[[ EXERCISE DATA, beginning ]]

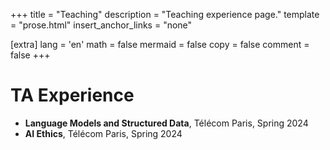 +++
title = "Teaching"
description = "Teaching experience page."
template = "prose.html"
insert_anchor_links = "none"

[extra]
lang = 'en'
math = false
mermaid = false
copy = false
comment = false
+++

# TA Experience

* **Language Models and Structured Data**, Télécom Paris, Spring 2024
* **AI Ethics**, Télécom Paris, Spring 2024
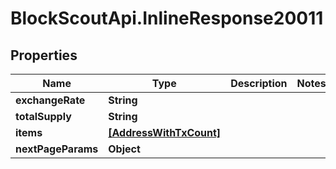 # BlockScoutApi.InlineResponse20011

## Properties
Name | Type | Description | Notes
------------ | ------------- | ------------- | -------------
**exchangeRate** | **String** |  | 
**totalSupply** | **String** |  | 
**items** | [**[AddressWithTxCount]**](AddressWithTxCount.md) |  | 
**nextPageParams** | **Object** |  | 

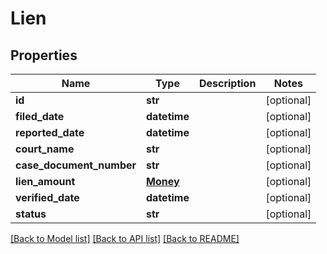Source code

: # Lien

## Properties
Name | Type | Description | Notes
------------ | ------------- | ------------- | -------------
**id** | **str** |  | [optional] 
**filed_date** | **datetime** |  | [optional] 
**reported_date** | **datetime** |  | [optional] 
**court_name** | **str** |  | [optional] 
**case_document_number** | **str** |  | [optional] 
**lien_amount** | [**Money**](Money.md) |  | [optional] 
**verified_date** | **datetime** |  | [optional] 
**status** | **str** |  | [optional] 

[[Back to Model list]](../README.md#documentation-for-models) [[Back to API list]](../README.md#documentation-for-api-endpoints) [[Back to README]](../README.md)


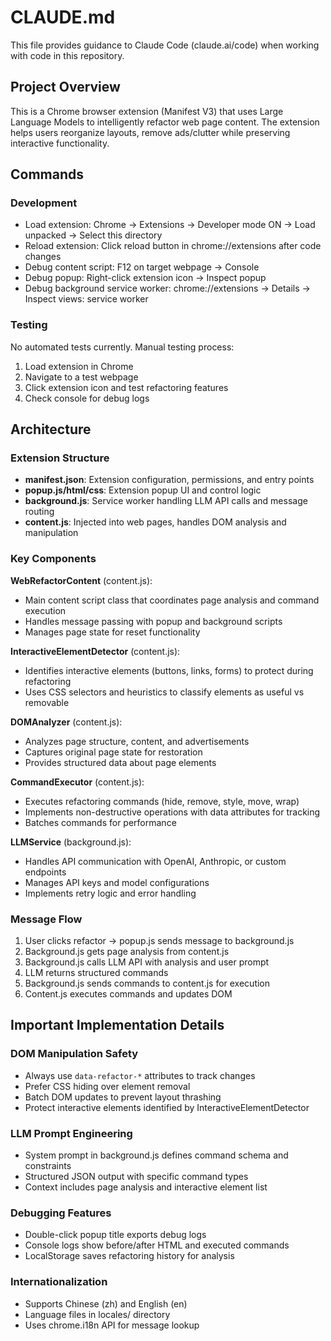 # CLAUDE.md

This file provides guidance to Claude Code (claude.ai/code) when working with code in this repository.

## Project Overview

This is a Chrome browser extension (Manifest V3) that uses Large Language Models to intelligently refactor web page content. The extension helps users reorganize layouts, remove ads/clutter while preserving interactive functionality.

## Commands

### Development
- Load extension: Chrome -> Extensions -> Developer mode ON -> Load unpacked -> Select this directory
- Reload extension: Click reload button in chrome://extensions after code changes
- Debug content script: F12 on target webpage -> Console
- Debug popup: Right-click extension icon -> Inspect popup
- Debug background service worker: chrome://extensions -> Details -> Inspect views: service worker

### Testing
No automated tests currently. Manual testing process:
1. Load extension in Chrome
2. Navigate to a test webpage
3. Click extension icon and test refactoring features
4. Check console for debug logs

## Architecture

### Extension Structure
- **manifest.json**: Extension configuration, permissions, and entry points
- **popup.js/html/css**: Extension popup UI and control logic
- **background.js**: Service worker handling LLM API calls and message routing
- **content.js**: Injected into web pages, handles DOM analysis and manipulation

### Key Components

**WebRefactorContent** (content.js):
- Main content script class that coordinates page analysis and command execution
- Handles message passing with popup and background scripts
- Manages page state for reset functionality

**InteractiveElementDetector** (content.js):
- Identifies interactive elements (buttons, links, forms) to protect during refactoring
- Uses CSS selectors and heuristics to classify elements as useful vs removable

**DOMAnalyzer** (content.js):
- Analyzes page structure, content, and advertisements
- Captures original page state for restoration
- Provides structured data about page elements

**CommandExecutor** (content.js):
- Executes refactoring commands (hide, remove, style, move, wrap)
- Implements non-destructive operations with data attributes for tracking
- Batches commands for performance

**LLMService** (background.js):
- Handles API communication with OpenAI, Anthropic, or custom endpoints
- Manages API keys and model configurations
- Implements retry logic and error handling

### Message Flow
1. User clicks refactor -> popup.js sends message to background.js
2. Background.js gets page analysis from content.js
3. Background.js calls LLM API with analysis and user prompt
4. LLM returns structured commands
5. Background.js sends commands to content.js for execution
6. Content.js executes commands and updates DOM

## Important Implementation Details

### DOM Manipulation Safety
- Always use `data-refactor-*` attributes to track changes
- Prefer CSS hiding over element removal
- Batch DOM updates to prevent layout thrashing
- Protect interactive elements identified by InteractiveElementDetector

### LLM Prompt Engineering
- System prompt in background.js defines command schema and constraints
- Structured JSON output with specific command types
- Context includes page analysis and interactive element list

### Debugging Features
- Double-click popup title exports debug logs
- Console logs show before/after HTML and executed commands
- LocalStorage saves refactoring history for analysis

### Internationalization
- Supports Chinese (zh) and English (en)
- Language files in locales/ directory
- Uses chrome.i18n API for message lookup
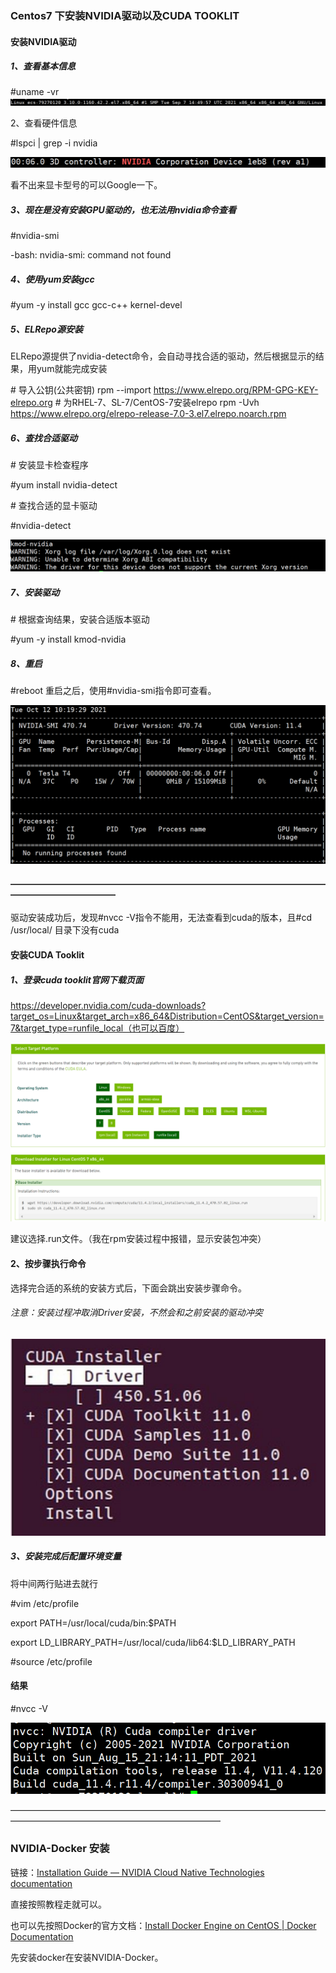 ### Centos7 下安装NVIDIA驱动以及CUDA TOOKLIT

#### 安装NVIDIA驱动

#####  1、查看基本信息

#uname -vr![image-20211012101746294](images\image-20211012101746294.png)

2、查看硬件信息

#lspci | grep -i nvidia

![image-20211012101727262](images\image-20211012101727262.png)

看不出来显卡型号的可以Google一下。

##### 3、现在是没有安装GPU驱动的，也无法用nvidia命令查看

#nvidia-smi

-bash: nvidia-smi: command not found

##### 4、使用yum安装gcc

#yum -y install gcc gcc-c++ kernel-devel

##### 5、ELRepo源安装

ELRepo源提供了nvidia-detect命令，会自动寻找合适的驱动，然后根据显示的结果，用yum就能完成安装

\# 导入公钥(公共密钥)
rpm --import https://www.elrepo.org/RPM-GPG-KEY-elrepo.org
\# 为RHEL-7、SL-7/CentOS-7安装elrepo
rpm -Uvh https://www.elrepo.org/elrepo-release-7.0-3.el7.elrepo.noarch.rpm

##### 6、查找合适驱动

\# 安装显卡检查程序

#yum install nvidia-detect  

\# 查找合适的显卡驱动

#nvidia-detect

![image-20211012101607159](images\image-20211012101607159.png)

##### 7、安装驱动

\# 根据查询结果，安装合适版本驱动

#yum -y install kmod-nvidia

##### 8、重启

#reboot
重启之后，使用#nvidia-smi指令即可查看。

![image-20211012101941144](images\image-20211012101941144.png)





#### ————————————————————————————————————————————————

驱动安装成功后，发现#nvcc -V指令不能用，无法查看到cuda的版本，且#cd /usr/local/ 目录下没有cuda

#### 安装CUDA Tooklit

##### 1、登录cuda tooklit官网下载页面

https://developer.nvidia.com/cuda-downloads?target_os=Linux&target_arch=x86_64&Distribution=CentOS&target_version=7&target_type=runfile_local（也可以百度）

![image-20211012102738035](images\image-20211012102738035.png)

建议选择.run文件。（我在rpm安装过程中报错，显示安装包冲突）

#### 2、按步骤执行命令

选择完合适的系统的安装方式后，下面会跳出安装步骤命令。

###### 注意：安装过程冲取消Driver安装，不然会和之前安装的驱动冲突

![image-20211012103052944](images\image-20211012103052944.png)

##### 3、安装完成后配置环境变量

将中间两行贴进去就行

#vim /etc/profile

export PATH=/usr/local/cuda/bin:$PATH

export LD_LIBRARY_PATH=/usr/local/cuda/lib64:$LD_LIBRARY_PATH

#source /etc/profile

#### 结果

#nvcc -V

![image-20211012103502756](images\image-20211012103502756.png)



————————————————————————————————————————————————————————————



### NVIDIA-Docker 安装

链接：[Installation Guide — NVIDIA Cloud Native Technologies documentation](https://docs.nvidia.com/datacenter/cloud-native/container-toolkit/install-guide.html#installing-on-centos-7-8)

直接按照教程走就可以。

也可以先按照Docker的官方文档：[Install Docker Engine on CentOS | Docker Documentation](https://docs.docker.com/engine/install/centos/)

先安装docker在安装NVIDIA-Docker。

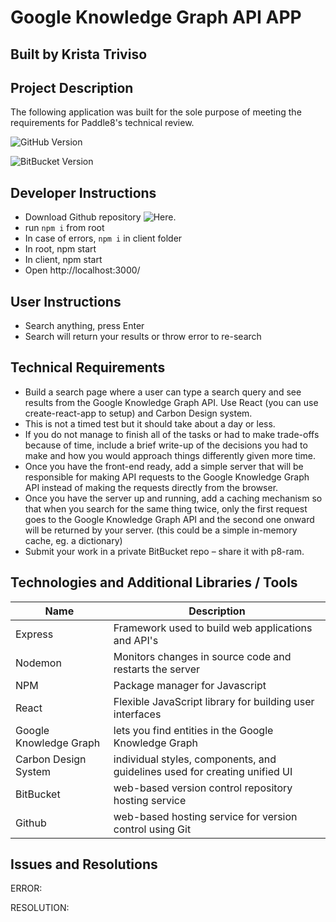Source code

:# Google Knowledge Graph API APP
## Built by Krista Triviso

## Project Description

The following application was built for the sole purpose of meeting the requirements for Paddle8's technical review.

![GitHub Version](https://github.com/ktriviso/paddle8)

![BitBucket Version](https://spotify-internship.herokuapp.com/)

## Developer Instructions

- Download Github repository ![Here](https://github.com/ktriviso/calendar).
- run `npm i` from root
- In case of errors, `npm i` in client folder
- In root, npm start
- In client, npm start
- Open http://localhost:3000/

## User Instructions

- Search anything, press Enter
- Search will return your results or throw error to re-search

## Technical Requirements

- Build a search page where a user can type a search query and see results from the Google Knowledge Graph API. Use React (you can use create-react-app to setup) and Carbon Design system.
- This is not a timed test but it should take about a day or less.
- If you do not manage to finish all of the tasks or had to make trade-offs because of time, include a brief write-up of the decisions you had to make and how you would approach things differently given more time.
- Once you have the front-end ready, add a simple server that will be responsible for making API requests to the Google Knowledge Graph API instead of making the requests directly from the browser.
- Once you have the server up and running, add a caching mechanism so that when you search for the same thing twice, only the first request goes to the Google Knowledge Graph API and the second one onward will be returned by your server. (this could be a simple in-memory cache, eg. a dictionary)
- Submit your work in a private BitBucket repo – share it with p8-ram.


## Technologies and Additional Libraries / Tools

| Name                   | Description                                                                |
| ---------------------- | -------------------------------------------------------------------------- |
| Express                | Framework used to build web applications and API's                         |
| Nodemon                | Monitors changes in source code and restarts the server                    |
| NPM                    | Package manager for Javascript                                             |
| React                  | Flexible JavaScript library for building user interfaces                   |
| Google Knowledge Graph | lets you find entities in the Google Knowledge Graph                       |
| Carbon Design System   | individual styles, components, and guidelines used for creating unified UI |
| BitBucket              | web-based version control repository hosting service                       |
| Github                 | web-based hosting service for version control using Git                    |

## Issues and Resolutions

ERROR:

RESOLUTION:
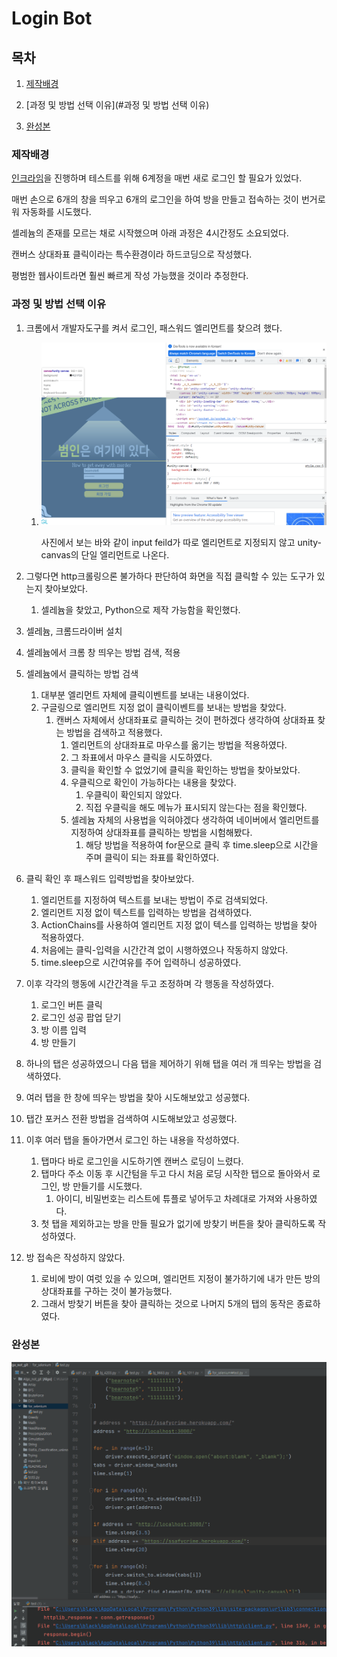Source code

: # Login Bot

## 목차

1. [제작배경](#제작배경)

2. [과정 및 방법 선택 이유](#과정 및 방법 선택 이유)

3. [완성본](#완성본)



### 제작배경

[인크라임](#https://github.com/ohzeno/Incrime)을 진행하며 테스트를 위해 6계정을 매번 새로 로그인 할 필요가 있었다.

매번 손으로 6개의 창을 띄우고 6개의 로그인을 하여 방을 만들고 접속하는 것이 번거로워 자동화를 시도했다.

셀레늄의 존재를 모르는 채로 시작했으며 아래 과정은 4시간정도 소요되었다.

캔버스 상대좌표 클릭이라는 특수환경이라 하드코딩으로 작성했다.

평범한 웹사이트라면 훨씬 빠르게 작성 가능했을 것이라 추정한다.





### 과정 및 방법 선택 이유

1. 크롬에서 개발자도구를 켜서 로그인, 패스워드 엘리먼트를 찾으려 했다.

   1. ![](login.png)

      사진에서 보는 바와 같이 input feild가 따로 엘리먼트로 지정되지 않고 unity-canvas의 단일 엘리먼트로 나온다.

2. 그렇다면 http크롤링으론 불가하다 판단하여 화면을 직접 클릭할 수 있는 도구가 있는지 찾아보았다.

   1. 셀레늄을 찾았고, Python으로 제작 가능함을 확인했다.

3. 셀레늄, 크롬드라이버 설치

4. 셀레늄에서 크롬 창 띄우는 방법 검색, 적용

5. 셀레늄에서 클릭하는 방법 검색

   1. 대부분 엘리먼트 자체에 클릭이벤트를 보내는 내용이었다.
   2. 구글링으로 엘리먼트 지정 없이 클릭이벤트를 보내는 방법을 찾았다.
      1. 캔버스 자체에서 상대좌표로 클릭하는 것이 편하겠다 생각하여 상대좌표 찾는 방법을 검색하고 적용했다.
         1. 엘리먼트의 상대좌표로 마우스를 옮기는 방법을 적용하였다.
         2. 그 좌표에서 마우스 클릭을 시도하였다.
         3. 클릭을 확인할 수 없었기에 클릭을 확인하는 방법을 찾아보았다.
         4. 우클릭으로 확인이 가능하다는 내용을 찾았다.
            1. 우클릭이 확인되지 않았다.
            2. 직접 우클릭을 해도 메뉴가 표시되지 않는다는 점을 확인했다.
         5. 셀레늄 자체의 사용법을 익혀야겠다 생각하여 네이버에서 엘리먼트를 지정하여 상대좌표를 클릭하는 방법을 시험해봤다.
            1. 해당 방법을 적용하여 for문으로 클릭 후 time.sleep으로 시간을 주며 클릭이 되는 좌표를 확인하였다.

6. 클릭 확인 후 패스워드 입력방법을 찾아보았다.

   1. 엘리먼트를 지정하여 텍스트를 보내는 방법이 주로 검색되었다.
   2. 엘리먼트 지정 없이 텍스트를 입력하는 방법을 검색하였다.
   3. ActionChains를 사용하여 엘리먼트 지정 없이 텍스를 입력하는 방법을 찾아 적용하였다.
   4. 처음에는 클릭-입력을 시간간격 없이 시행하였으나 작동하지 않았다.
   5. time.sleep으로 시간여유를 주어 입력하니 성공하였다.

7. 이후 각각의 행동에 시간간격을 두고 조정하며 각 행동을 작성하였다.

   1. 로그인 버튼 클릭
   2. 로그인 성공 팝업 닫기
   3. 방 이름 입력
   4. 방 만들기

8. 하나의 탭은 성공하였으니 다음 탭을 제어하기 위해 탭을 여러 개 띄우는 방법을 검색하였다.

9. 여러 탭을 한 창에 띄우는 방법을 찾아 시도해보았고 성공했다.

10. 탭간 포커스 전환 방법을 검색하여 시도해보았고 성공했다.

11. 이후 여러 탭을 돌아가면서 로그인 하는 내용을 작성하였다.

    1. 탭마다 바로 로그인을 시도하기엔 캔버스 로딩이 느렸다.
    2. 탭마다 주소 이동 후 시간텀을 두고 다시 처음 로딩 시작한 탭으로 돌아와서 로그인, 방 만들기를 시도했다.
       1. 아이디, 비밀번호는 리스트에 튜플로 넣어두고 차례대로 가져와 사용하였다.
    3. 첫 탭을 제외하고는 방을 만들 필요가 없기에 방찾기 버튼을 찾아 클릭하도록 작성하였다.

12. 방 접속은 작성하지 않았다.

    1. 로비에 방이 여럿 있을 수 있으며, 엘리먼트 지정이 불가하기에 내가 만든 방의 상대좌표를 구하는 것이 불가능했다.
    2. 그래서 방찾기 버튼을 찾아 클릭하는 것으로 나머지 5개의 탭의 동작은 종료하였다.





### 완성본

![](LoginBot.gif)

[[ EXERCISE DATA, end ]]

From the data above, output exactly the lines between the one containing "- In root, npm start" and the one containing "- If you do", counting both of them.

:: SOLUTION FOR THIS TASK ::
- In root, npm start
- In client, npm start
- Open http://localhost:3000/

## User Instructions

- Search anything, press Enter
- Search will return your results or throw error to re-search

## Technical Requirements

- Build a search page where a user can type a search query and see results from the Google Knowledge Graph API. Use React (you can use create-react-app to setup) and Carbon Design system.
- This is not a timed test but it should take about a day or less.
- If you do not manage to finish all of the tasks or had to make trade-offs because of time, include a brief write-up of the decisions you had to make and how you would approach things differently given more time.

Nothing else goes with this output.